§ **EXERCISE AIM**
Collect all lines containing the word "pays" from the data.

§ **TASK INPUT**
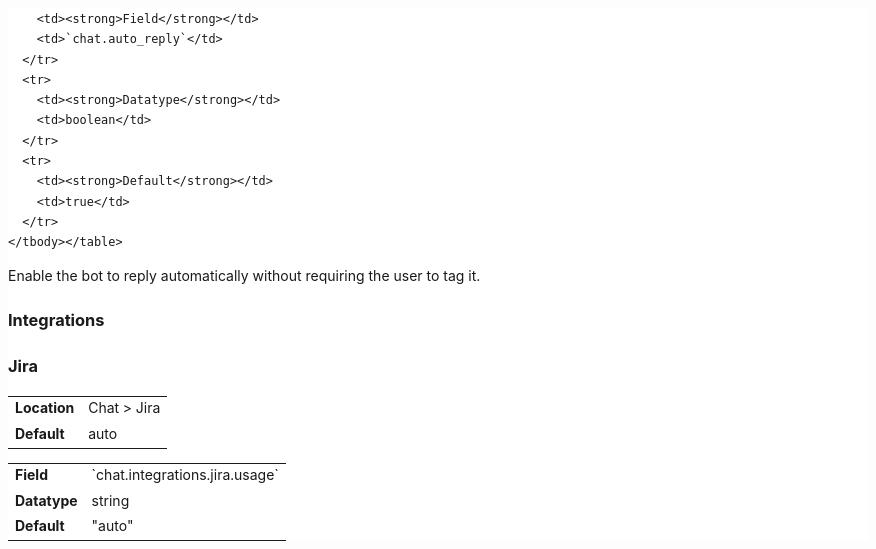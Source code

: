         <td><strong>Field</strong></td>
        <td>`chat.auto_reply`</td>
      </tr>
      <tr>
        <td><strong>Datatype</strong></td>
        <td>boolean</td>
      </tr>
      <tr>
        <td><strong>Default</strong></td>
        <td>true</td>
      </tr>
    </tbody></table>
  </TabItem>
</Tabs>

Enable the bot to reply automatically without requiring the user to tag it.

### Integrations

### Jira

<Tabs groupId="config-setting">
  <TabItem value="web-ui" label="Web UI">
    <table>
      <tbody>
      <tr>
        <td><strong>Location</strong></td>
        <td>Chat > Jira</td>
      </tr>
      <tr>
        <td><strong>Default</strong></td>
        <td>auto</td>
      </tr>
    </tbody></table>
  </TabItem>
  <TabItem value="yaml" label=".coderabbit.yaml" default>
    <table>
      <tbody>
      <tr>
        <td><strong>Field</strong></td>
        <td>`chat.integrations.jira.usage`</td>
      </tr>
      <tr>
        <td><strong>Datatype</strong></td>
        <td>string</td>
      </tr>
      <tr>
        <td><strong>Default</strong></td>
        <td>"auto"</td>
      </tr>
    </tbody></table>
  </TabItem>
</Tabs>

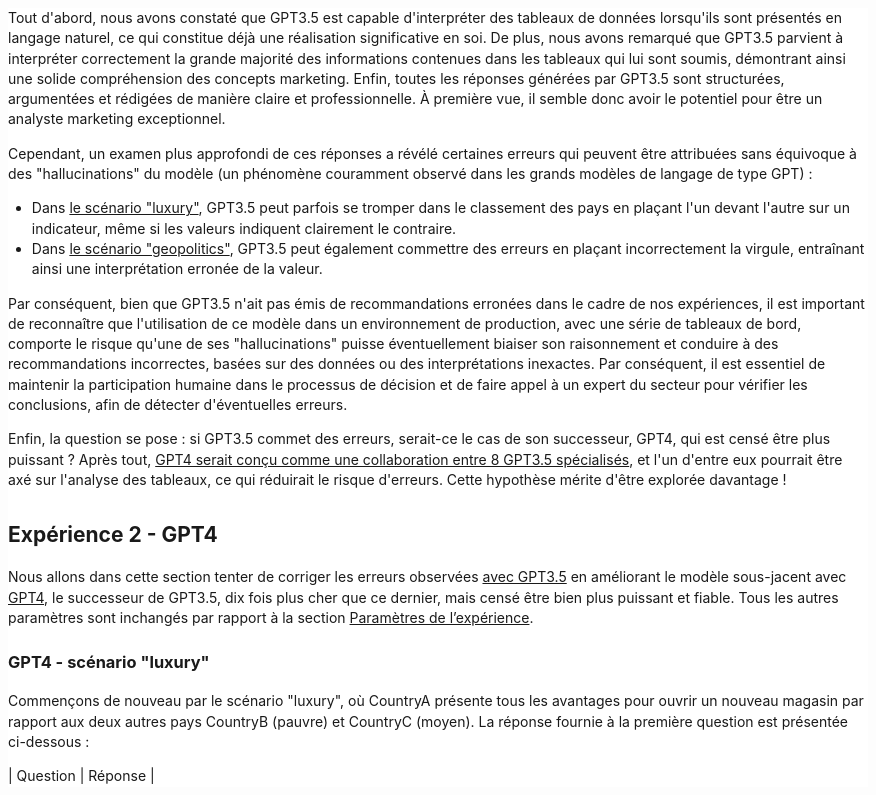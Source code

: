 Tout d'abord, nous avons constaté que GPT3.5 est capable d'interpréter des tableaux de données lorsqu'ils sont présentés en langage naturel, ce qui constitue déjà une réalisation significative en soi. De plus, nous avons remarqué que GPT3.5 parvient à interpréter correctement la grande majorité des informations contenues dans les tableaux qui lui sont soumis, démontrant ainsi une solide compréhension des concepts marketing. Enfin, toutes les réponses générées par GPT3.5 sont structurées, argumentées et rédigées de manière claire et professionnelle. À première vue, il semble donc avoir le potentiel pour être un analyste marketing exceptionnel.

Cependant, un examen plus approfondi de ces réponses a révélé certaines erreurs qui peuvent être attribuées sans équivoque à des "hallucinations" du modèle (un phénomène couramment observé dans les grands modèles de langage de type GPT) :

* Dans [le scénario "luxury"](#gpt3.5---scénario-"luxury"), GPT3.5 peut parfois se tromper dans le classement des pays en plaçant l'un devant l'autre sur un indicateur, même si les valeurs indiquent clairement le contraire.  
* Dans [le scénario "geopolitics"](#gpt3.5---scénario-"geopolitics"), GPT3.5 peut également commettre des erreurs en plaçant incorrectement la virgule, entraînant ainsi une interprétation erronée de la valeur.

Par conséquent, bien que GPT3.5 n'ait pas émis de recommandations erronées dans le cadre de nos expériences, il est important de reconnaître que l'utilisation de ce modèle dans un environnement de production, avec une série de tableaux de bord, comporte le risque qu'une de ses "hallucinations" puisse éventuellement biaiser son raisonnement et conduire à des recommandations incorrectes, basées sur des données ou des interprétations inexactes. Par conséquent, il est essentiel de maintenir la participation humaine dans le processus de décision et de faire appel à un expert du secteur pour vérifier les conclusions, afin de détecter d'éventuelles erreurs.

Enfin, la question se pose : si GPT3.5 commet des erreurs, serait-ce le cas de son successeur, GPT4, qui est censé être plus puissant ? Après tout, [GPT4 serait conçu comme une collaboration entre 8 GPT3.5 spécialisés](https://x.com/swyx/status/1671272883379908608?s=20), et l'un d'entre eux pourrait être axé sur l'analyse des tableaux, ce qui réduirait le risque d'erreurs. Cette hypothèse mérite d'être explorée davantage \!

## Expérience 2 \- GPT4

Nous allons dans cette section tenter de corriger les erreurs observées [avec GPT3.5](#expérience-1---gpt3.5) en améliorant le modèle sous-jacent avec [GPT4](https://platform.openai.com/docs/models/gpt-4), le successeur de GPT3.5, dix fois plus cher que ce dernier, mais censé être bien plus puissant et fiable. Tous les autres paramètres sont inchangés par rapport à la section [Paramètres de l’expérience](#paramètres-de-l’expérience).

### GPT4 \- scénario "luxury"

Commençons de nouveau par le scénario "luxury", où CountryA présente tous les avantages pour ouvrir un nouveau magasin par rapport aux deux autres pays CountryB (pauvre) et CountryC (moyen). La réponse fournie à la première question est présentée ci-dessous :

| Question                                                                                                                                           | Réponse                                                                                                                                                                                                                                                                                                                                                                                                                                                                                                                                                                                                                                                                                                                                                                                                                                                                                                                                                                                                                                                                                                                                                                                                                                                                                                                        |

§ **REPLY**
* Dans [le scénario "luxury"](#gpt3.5---scénario-"luxury"), GPT3.5 peut parfois se tromper dans le classement des pays en plaçant l'un devant l'autre sur un indicateur, même si les valeurs indiquent clairement le contraire.  
Commençons de nouveau par le scénario "luxury", où CountryA présente tous les avantages pour ouvrir un nouveau magasin par rapport aux deux autres pays CountryB (pauvre) et CountryC (moyen). La réponse fournie à la première question est présentée ci-dessous :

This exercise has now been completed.